Les arguments en faveur de la voiture à trois essieux par rapport à celle à deux essieux sont de l’ordre de la stabilité et de la sécurité. Une voiture plus longue est moins soumise à des mouvements de lacet, mais allonger le châssis, donc augmenter la distance séparant les deux essieux, c’est donc augmenter d’autant le porte-à-faux central et la tendance à la flexion vers le bas du centre du châssis. La présence d’un essieu supplémentaire au centre du châssis soulage ce dernier de cette tendance.

Un autre argument existe : la crainte des bris de roues ou d’essieux, qui est encore très forte à une époque où l’on maîtrise mal les problèmes de la métallurgie. Une rupture d’essieu sur une voiture à 6 roues laisse encore à 4 roues le soin d’assurer la stabilité de la voiture, alors que sur une voiture à 4 roues, plus aucun espoir n’est permis.

C’est pourquoi, vers 1890, le matériel roulant voyageurs « haut de gamme » du PLM est à trois essieux, avec de superbes voitures à couloir latéral, toilettes, intercommunication, ceci dans les trois classes. Elles n’ont rien à envier aux voitures à bogies les plus perfectionnées de l’époque, si ce n’est une caisse un peu plus courte limitée à 5, 6 ou 7 compartiments selon les classes.

Or, pendant ce temps, le matériel voyageurs américain fête le quarantième anniversaire de sa pratique du bogie, puisqu’il est pratiquement totalement sur bogies, marchandises compris, ceci depuis les années 1840-1850. Pourquoi ce retard européen ? Et s’agit-il réellement d’un retard ou est-ce un choix délibéré ?

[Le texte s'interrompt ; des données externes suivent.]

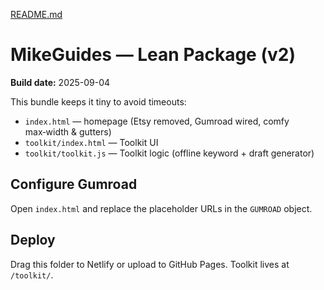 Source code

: [README.md](https://github.com/user-attachments/files/22141469/README.md)
# MikeGuides — Lean Package (v2)

**Build date:** 2025-09-04

This bundle keeps it tiny to avoid timeouts:
- `index.html` — homepage (Etsy removed, Gumroad wired, comfy max‑width & gutters)
- `toolkit/index.html` — Toolkit UI
- `toolkit/toolkit.js` — Toolkit logic (offline keyword + draft generator)

## Configure Gumroad
Open `index.html` and replace the placeholder URLs in the `GUMROAD` object.

## Deploy
Drag this folder to Netlify or upload to GitHub Pages. Toolkit lives at `/toolkit/`.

Train américain de type courant vers 1870: le matériel est entièrement sur bogies, tender compris. Les ingénieurs européens expliquent que le mauvais état ou la mauvaise pose des voies américaines impose le bogie ne fut-ce que pour éviter les déraillements.
Voiture américaine primitive: dès 1830, lors des débuts de l’aventure ferroviaire américaine, le bogie s’impose à l’ensemble du matériel roulant remorqué, marchandises et voyageurs, et aussi à l’avant sur les locomotives.
Un « dortoir-palace » (sic) américain des années 1860-1870: si la voiture-lits s’impose, et séduit un jeune voyageur belge Gorges Nagelmackers, elle est, comme toutes les voitures et wagons américains, sur bogies. Le dessinateur, ici, a exagéré la générosité des espaces intérieurs dans un but publicitaire très évident.
Publicité en faveur des ocmpagnies ayant des lignes à quatre voies, ce qui garantit les horaires en séparant les flux voyageurs et marchandises. Le bogie, en tous cas, domine la situation des uns et des autres.

Les préjugés contre le bogie.

Dans l’esprit des ingénieurs des réseaux européens des années 1850 à 1870, le bogie est totalement assimilé à la pratique américaine. On l’appelle d’ailleurs « train américain » ou « chariot américain ».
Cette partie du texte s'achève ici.